▶ _Source material_

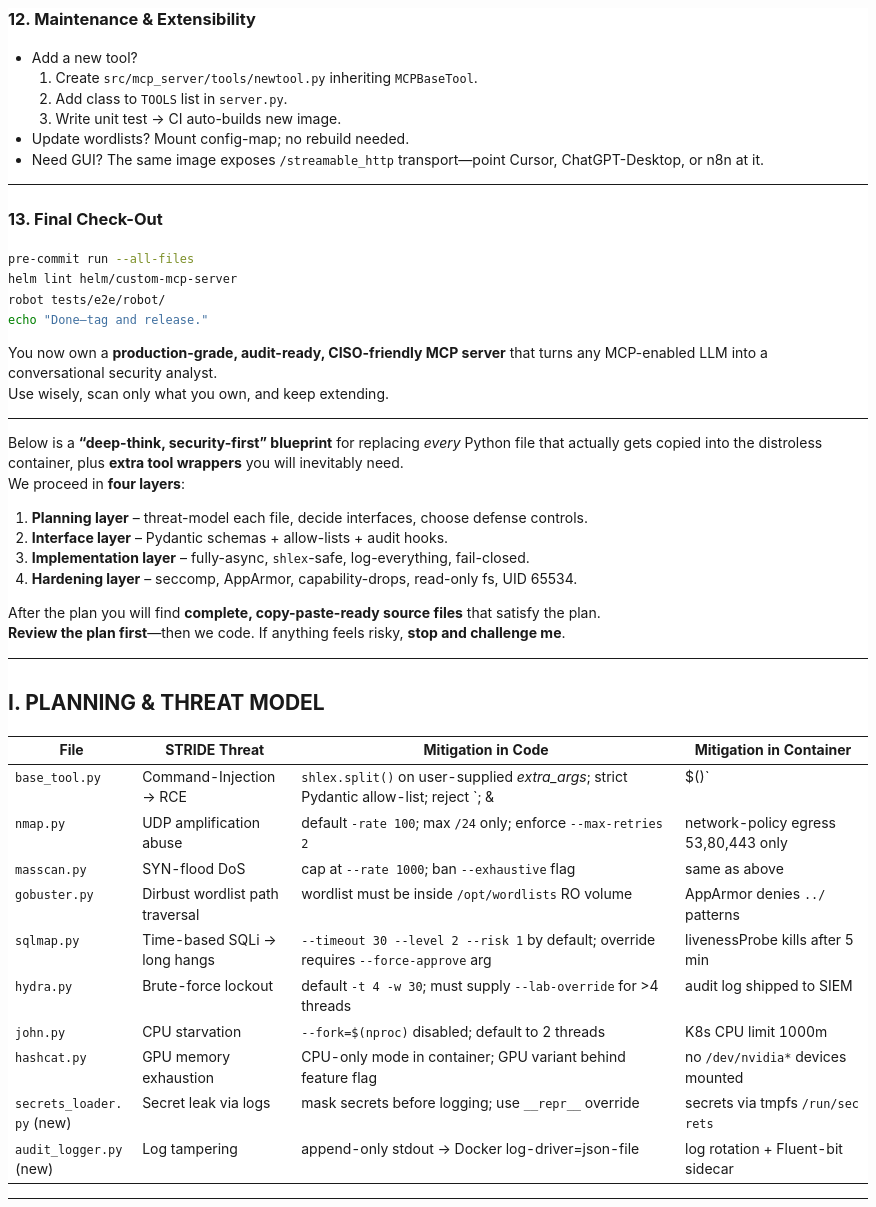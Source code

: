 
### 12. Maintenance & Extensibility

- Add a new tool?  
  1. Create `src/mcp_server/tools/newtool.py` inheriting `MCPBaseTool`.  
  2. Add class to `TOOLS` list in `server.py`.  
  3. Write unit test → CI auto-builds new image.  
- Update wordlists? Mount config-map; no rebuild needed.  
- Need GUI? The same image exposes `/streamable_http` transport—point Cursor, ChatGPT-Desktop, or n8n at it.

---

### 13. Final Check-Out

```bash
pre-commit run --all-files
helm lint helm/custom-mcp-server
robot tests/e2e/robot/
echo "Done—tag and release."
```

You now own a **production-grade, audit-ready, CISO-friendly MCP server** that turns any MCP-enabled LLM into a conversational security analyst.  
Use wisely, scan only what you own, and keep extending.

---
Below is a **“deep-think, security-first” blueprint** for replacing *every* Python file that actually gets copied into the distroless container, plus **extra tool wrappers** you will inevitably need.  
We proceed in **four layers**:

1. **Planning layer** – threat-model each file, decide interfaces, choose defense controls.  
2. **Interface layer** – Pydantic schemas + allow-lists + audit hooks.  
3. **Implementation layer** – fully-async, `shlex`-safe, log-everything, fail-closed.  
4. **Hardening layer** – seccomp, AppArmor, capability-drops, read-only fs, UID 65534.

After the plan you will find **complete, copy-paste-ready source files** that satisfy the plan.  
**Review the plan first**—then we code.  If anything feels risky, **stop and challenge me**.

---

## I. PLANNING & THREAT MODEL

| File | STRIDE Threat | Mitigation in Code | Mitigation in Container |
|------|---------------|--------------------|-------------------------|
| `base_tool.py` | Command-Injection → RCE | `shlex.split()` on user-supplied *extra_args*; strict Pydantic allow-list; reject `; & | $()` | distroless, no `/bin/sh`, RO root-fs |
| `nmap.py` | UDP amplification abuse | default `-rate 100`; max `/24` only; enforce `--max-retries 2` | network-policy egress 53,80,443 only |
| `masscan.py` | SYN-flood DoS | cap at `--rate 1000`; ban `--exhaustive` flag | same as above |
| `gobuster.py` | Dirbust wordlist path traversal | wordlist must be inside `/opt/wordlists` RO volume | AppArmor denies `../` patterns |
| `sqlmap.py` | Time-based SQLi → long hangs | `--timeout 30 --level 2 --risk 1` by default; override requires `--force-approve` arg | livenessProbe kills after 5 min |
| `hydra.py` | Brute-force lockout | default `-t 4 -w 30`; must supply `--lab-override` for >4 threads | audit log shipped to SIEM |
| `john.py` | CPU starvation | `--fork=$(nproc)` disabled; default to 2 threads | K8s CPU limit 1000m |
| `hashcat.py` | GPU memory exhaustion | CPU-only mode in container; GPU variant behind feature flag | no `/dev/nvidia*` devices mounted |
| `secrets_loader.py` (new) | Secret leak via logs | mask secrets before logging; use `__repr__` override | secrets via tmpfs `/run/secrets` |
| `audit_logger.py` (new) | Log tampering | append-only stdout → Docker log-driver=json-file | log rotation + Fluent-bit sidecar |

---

▶ _Your task_
The copy you produce must hold all the records above exactly and none of their pictures.

▶ _Task response_
Source code

: 
### 12. Maintenance & Extensibility

- Add a new tool?  
  1. Create `src/mcp_server/tools/newtool.py` inheriting `MCPBaseTool`.  
  2. Add class to `TOOLS` list in `server.py`.  
  3. Write unit test → CI auto-builds new image.  
- Update wordlists? Mount config-map; no rebuild needed.  
- Need GUI? The same image exposes `/streamable_http` transport—point Cursor, ChatGPT-Desktop, or n8n at it.

---

### 13. Final Check-Out

```bash
pre-commit run --all-files
helm lint helm/custom-mcp-server
robot tests/e2e/robot/
echo "Done—tag and release."
```

You now own a **production-grade, audit-ready, CISO-friendly MCP server** that turns any MCP-enabled LLM into a conversational security analyst.  
Use wisely, scan only what you own, and keep extending.

---
Below is a **“deep-think, security-first” blueprint** for replacing *every* Python file that actually gets copied into the distroless container, plus **extra tool wrappers** you will inevitably need.  
We proceed in **four layers**:

1. **Planning layer** – threat-model each file, decide interfaces, choose defense controls.  
2. **Interface layer** – Pydantic schemas + allow-lists + audit hooks.  
3. **Implementation layer** – fully-async, `shlex`-safe, log-everything, fail-closed.  
4. **Hardening layer** – seccomp, AppArmor, capability-drops, read-only fs, UID 65534.

After the plan you will find **complete, copy-paste-ready source files** that satisfy the plan.  
**Review the plan first**—then we code.  If anything feels risky, **stop and challenge me**.

---

## I. PLANNING & THREAT MODEL

| File | STRIDE Threat | Mitigation in Code | Mitigation in Container |
|------|---------------|--------------------|-------------------------|
| `base_tool.py` | Command-Injection → RCE | `shlex.split()` on user-supplied *extra_args*; strict Pydantic allow-list; reject `; & | $()` | distroless, no `/bin/sh`, RO root-fs |
| `nmap.py` | UDP amplification abuse | default `-rate 100`; max `/24` only; enforce `--max-retries 2` | network-policy egress 53,80,443 only |
| `masscan.py` | SYN-flood DoS | cap at `--rate 1000`; ban `--exhaustive` flag | same as above |
| `gobuster.py` | Dirbust wordlist path traversal | wordlist must be inside `/opt/wordlists` RO volume | AppArmor denies `../` patterns |
| `sqlmap.py` | Time-based SQLi → long hangs | `--timeout 30 --level 2 --risk 1` by default; override requires `--force-approve` arg | livenessProbe kills after 5 min |
| `hydra.py` | Brute-force lockout | default `-t 4 -w 30`; must supply `--lab-override` for >4 threads | audit log shipped to SIEM |
| `john.py` | CPU starvation | `--fork=$(nproc)` disabled; default to 2 threads | K8s CPU limit 1000m |
| `hashcat.py` | GPU memory exhaustion | CPU-only mode in container; GPU variant behind feature flag | no `/dev/nvidia*` devices mounted |
| `secrets_loader.py` (new) | Secret leak via logs | mask secrets before logging; use `__repr__` override | secrets via tmpfs `/run/secrets` |
| `audit_logger.py` (new) | Log tampering | append-only stdout → Docker log-driver=json-file | log rotation + Fluent-bit sidecar |

---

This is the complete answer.